In computer science, the problems that captivate me the most are the ones that are just a bit more difficult to optimally solve with current hardware limitations. They often require careful engineering and strategic trade-off considerations to come up with suboptimal, but good-enough solutions.

One such problem is finding the shortest solution to the 15-puzzle. With the state space size of 10^13, average branching factor of 2, and longest solution length of 80, it’s impossible to find the shortest solution using conventional search algorithms. However, I implemented an algorithm that can optimally solve a vast majority of random instances pretty quickly.

Background

I used to solve sliding tile puzzles as a kid, and soon figured out that it’s actually quite easy to solve them by breaking them down into smaller subtasks. Last year, during one of my introductory courses in college, I was introduced to the problem of finding the shortest solution to sliding puzzles, and how it can be formulated as a path-finding problem. I was interested, but never got to do it because back at the time, the thought of implementing custom data structures (priority queues and hash maps) is too much for me.

A year later, I was confident enough in my ability to implement data structures, so I finally embarked on a journey to solve this puzzle. It turns out that the challenge was more than just a priority queue, so this post documents the process of designing and implementing the solver. Before reading on, I recommend trying out the final result hosted as a website: https://ziap.github.io/sliding-puzzle.

Tech stack

Now you might be thinking, what’s so hard about a priority queue, they’re already implemented in most standard libraries. For starter, I was planning on distributing the solver as a website, so I’m left with 2 options: JavaScript, or WebAssembly. Obviously, the solver is going to be computationally expensive, so implementing it in JavaScript is out of the window. And I don’t just want to use WebAssembly, I want to use freestanding WebAssembly.

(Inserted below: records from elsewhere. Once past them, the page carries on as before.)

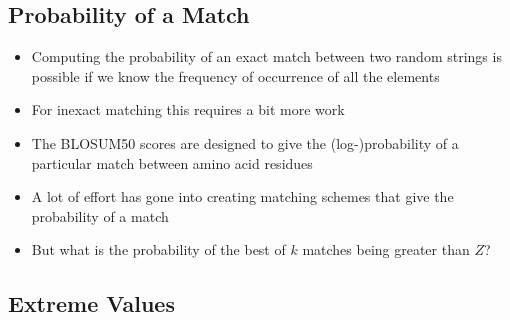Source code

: 
\begin{slide}
\section{Probability of a Match}

\begin{PauseHighLight}
  \begin{itemize}
  \item Computing the probability of an exact match between two random
    strings is possible if we know the frequency of occurrence of all
    the elements\pause
  \item For inexact matching this requires a bit more work\pause
  \item The BLOSUM50 scores are designed to give the (log-)probability of a
    particular match between amino acid residues\pause
  \item A lot of effort has gone into creating matching schemes that
    give the probability of a match\pause
  \item But what is the probability of the best of $k$ matches being
    greater than $Z$?\pause
  \end{itemize}
\end{PauseHighLight}

\end{slide}


\begin{slide}
\section[-2]{Extreme Values}
\pause
{}
\pb
\begin{center}
  \pause
\end{center}
\end{slide}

Using freestanding WebAssembly means that I don’t have access to any heap memory allocator. While I can implement my own, I think that it’s better not to use one, or deeply integrate it into the data structures to efficiently utilize memory. Thinking back, it’s still possible to use some existing data structures implementation. But writing my own actually led me to think deeper about the problem, and prompted me to came up with a way to optimize the time complexity of the solver.

So I need a language for compiling to freestanding WebAssembly. My usual choice would be to use C, but as stated before, I wanted an excuse to write Zig, so decided to use that instead. I’m planning on replacing C as my “language for WebAssembly”, and Zig is a good contender. I wanted to talk about my thoughts on Zig after this project, but it’s out of the scope of this article.

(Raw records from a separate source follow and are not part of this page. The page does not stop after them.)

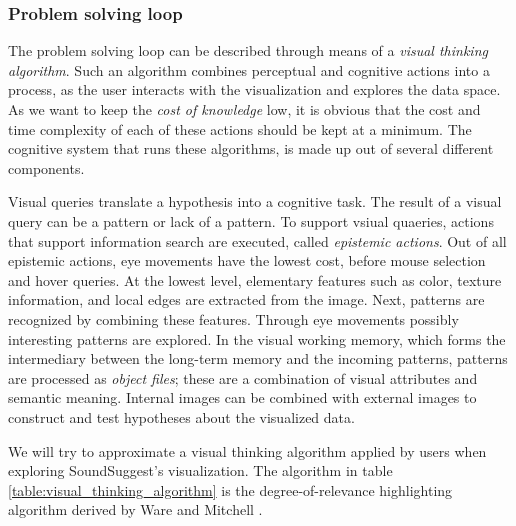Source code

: 


\subsubsection{Problem solving loop}\label{subsubsection:problem_solving_loop}

The problem solving loop can be described through means of a \emph{visual thinking algorithm}\cite{ware:2004}. Such an algorithm combines perceptual and cognitive actions into a process, as the user interacts with the visualization and explores the data space. As we want to keep the \emph{cost of knowledge} low, it is obvious that the cost and time complexity of each of these actions should be kept at a minimum. The cognitive system that runs these algorithms, is made up out of several different components\cite{ware:2004}.

Visual queries translate a hypothesis into a cognitive task. The result of a visual query can be a pattern or lack of a pattern. To support vsiual quaeries, actions that support information search are executed, called \emph{epistemic actions}. Out of all epistemic actions, eye movements have the lowest cost, before mouse selection and hover queries. At the lowest level, elementary features such as color, texture information, and local edges are extracted from the image. Next, patterns are recognized by combining these features. Through eye movements possibly interesting patterns are explored. In the visual working memory, which forms the intermediary between the long-term memory and the incoming patterns, patterns are processed as \emph{object files}; these are a combination of visual attributes and semantic meaning. Internal images can be combined with external images to construct and test hypotheses about the visualized data\cite{ware:2004}.

We will try to approximate a visual thinking algorithm applied by users when exploring SoundSuggest's visualization. The algorithm in table \ref{table:visual_thinking_algorithm} is the degree-of-relevance highlighting algorithm derived by Ware and Mitchell \cite{ware:2004}.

To visualize the solver, I needed a web UI, so reached for my favorite web framework: vanilla-js. It’s 2025, and type-safety is preached everywhere, so I annotated my JS code with jsdoc and use tsc for type-checking without a build step. I’ll talk about the web UI later, but for now, let’s focus on the search algorithm.

A* search algorithm

Because the problem can be formulated as a path-finding problem, the most obvious tool for the job is a path-finding algorithm. For the 8-puzzle variant, the state space is small enough, so a simple Breadth-first search is sufficient. For 15-puzzle, however, you can’t afford to search the entire search space, so we need a way to guide the search process towards the goal. Enters A*, which uses a goal-directed heuristic only find the shortest path from the initial state to the goal state, as opposed to BFS and Dijkstra’s algorithm which finds the shortest-path spanning tree to all possible goal.

To implement A*, two data structures are required: the open set, and the closed set. The open set stores nodes yet to be explored, along with the estimated cost of such nodes. The closed set stores a spanning tree from the initial state to all explored nodes, so when the goal is reached, the spanning tree is traversed backward to reconstruct the path. The algorithm itself is quite simple: Each iteration, remove the item with the lowest cost from the open set and add its neighbors to the closed set if a better path is found. So the hard part of implementing the A* search algorithm is the representation of the open and closed set.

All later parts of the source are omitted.